Async recursion in Rust

Table of Contents

Getting Started

Writing Rust usually brings happiness, but sometimes, such happiness can be abruptly cut short when encountering new language quirks. However, the beauty is that the more such quirks you run into, the easier things become.

One such quirk is calling an asynchronous recursive function. While synchronous recursion might be ideal for some applications, it becomes critical to know their impact on other asynchronous code execution.

Synchronous Traversal

Let’s take an elementary example where we try to traverse all the files in a directory and print every output to stdout. The synchronous version of the code will be something like this:

use std::path::Path;
use std::fs::read_dir;
use std::io;

fn traverse(path: impl AsRef<Path>) -> io::Result<()> {
    let path = path.as_ref();
    println!("{}", path.to_string_lossy());
    
    if path.is_dir() {
        for entry in read_dir(path)? {
            traverse(entry?.path());
        }
    }
    
    Ok(())
}

The above version of the code works; for many use cases, this will work flawlessly. However, this could pose a big problem in a multi-threaded context: IO-blocking. The problem is that the code is running synchronously and, depending on the circumstance, has a likelihood of preventing the executor from driving other tasks.

Concurrency

An asynchronous chunk of work is referred to as Future in Rust.
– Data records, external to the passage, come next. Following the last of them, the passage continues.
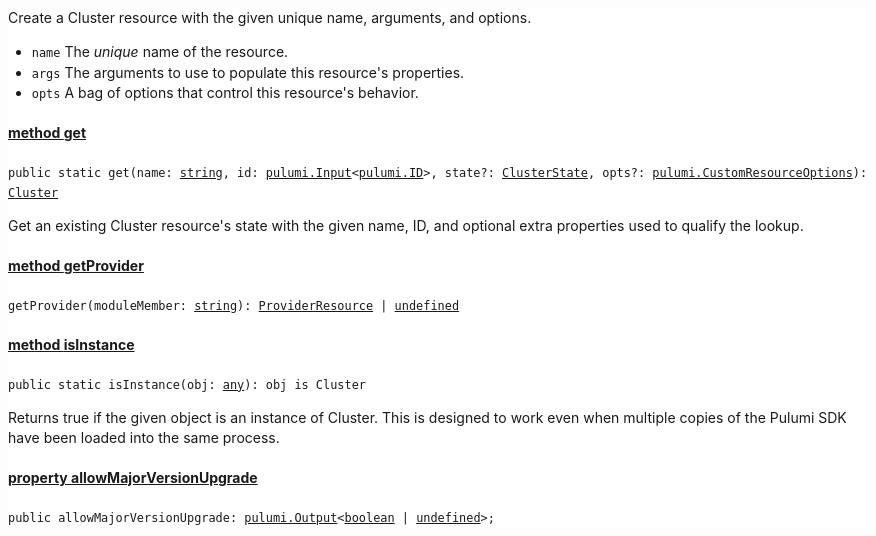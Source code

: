 
Create a Cluster resource with the given unique name, arguments, and options.

* `name` The _unique_ name of the resource.
* `args` The arguments to use to populate this resource&#39;s properties.
* `opts` A bag of options that control this resource&#39;s behavior.

<h4 class="pdoc-member-header" id="Cluster-get">
<a class="pdoc-child-name" href="https://github.com/pulumi/pulumi-aws/blob/b08a8bf97426301e20cfb4790eaddfd5bb8cd655/sdk/nodejs/rds/cluster.ts#L128">method <b>get</b></a>
</h4>


<pre class="highlight"><code><span class='kd'>public static </span>get(name: <span class='kd'><a href='https://developer.mozilla.org/en-US/docs/Web/JavaScript/Reference/Global_Objects/String'>string</a></span>, id: <a href='/docs/reference/pkg/nodejs/pulumi/pulumi/#Input'>pulumi.Input</a>&lt;<a href='/docs/reference/pkg/nodejs/pulumi/pulumi/#ID'>pulumi.ID</a>&gt;, state?: <a href='#ClusterState'>ClusterState</a>, opts?: <a href='/docs/reference/pkg/nodejs/pulumi/pulumi/#CustomResourceOptions'>pulumi.CustomResourceOptions</a>): <a href='#Cluster'>Cluster</a></code></pre>


Get an existing Cluster resource's state with the given name, ID, and optional extra
properties used to qualify the lookup.

<h4 class="pdoc-member-header" id="Cluster-getProvider">
<a class="pdoc-child-name" href="https://github.com/pulumi/pulumi-aws/blob/b08a8bf97426301e20cfb4790eaddfd5bb8cd655/sdk/nodejs/rds/cluster.ts#L118">method <b>getProvider</b></a>
</h4>


<pre class="highlight"><code><span class='kd'></span>getProvider(moduleMember: <span class='kd'><a href='https://developer.mozilla.org/en-US/docs/Web/JavaScript/Reference/Global_Objects/String'>string</a></span>): <a href='/docs/reference/pkg/nodejs/pulumi/pulumi/#ProviderResource'>ProviderResource</a> | <span class='kd'><a href='https://developer.mozilla.org/en-US/docs/Web/JavaScript/Reference/Global_Objects/undefined'>undefined</a></span></code></pre>

<h4 class="pdoc-member-header" id="Cluster-isInstance">
<a class="pdoc-child-name" href="https://github.com/pulumi/pulumi-aws/blob/b08a8bf97426301e20cfb4790eaddfd5bb8cd655/sdk/nodejs/rds/cluster.ts#L139">method <b>isInstance</b></a>
</h4>


<pre class="highlight"><code><span class='kd'>public static </span>isInstance(obj: <span class='kd'><a href='https://www.typescriptlang.org/docs/handbook/basic-types.html#any'>any</a></span>): obj is Cluster</code></pre>


Returns true if the given object is an instance of Cluster.  This is designed to work even
when multiple copies of the Pulumi SDK have been loaded into the same process.

<h4 class="pdoc-member-header" id="Cluster-allowMajorVersionUpgrade">
<a class="pdoc-child-name" href="https://github.com/pulumi/pulumi-aws/blob/b08a8bf97426301e20cfb4790eaddfd5bb8cd655/sdk/nodejs/rds/cluster.ts#L149">property <b>allowMajorVersionUpgrade</b></a>
</h4>

<pre class="highlight"><code><span class='kd'>public </span>allowMajorVersionUpgrade: <a href='/docs/reference/pkg/nodejs/pulumi/pulumi/#Output'>pulumi.Output</a>&lt;<span class='kd'><a href='https://developer.mozilla.org/en-US/docs/Web/JavaScript/Reference/Global_Objects/Boolean'>boolean</a></span> | <span class='kd'><a href='https://developer.mozilla.org/en-US/docs/Web/JavaScript/Reference/Global_Objects/undefined'>undefined</a></span>&gt;;</code></pre>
These data types are stateless by default and often require an executor to drive the internal state from start to finish. You can think of them as a state machine.

If a finite number of futures, $F_0 ... F_k$ will be executed on a machine with available core threads, $T_1...T_i$, where $i < k$, with a constraint to complete the execution as quickly as possible, it calls for an efficient way to manage the schedule each of those tasks for execution. People could approach the scheduling problem differently depending on who you speak with.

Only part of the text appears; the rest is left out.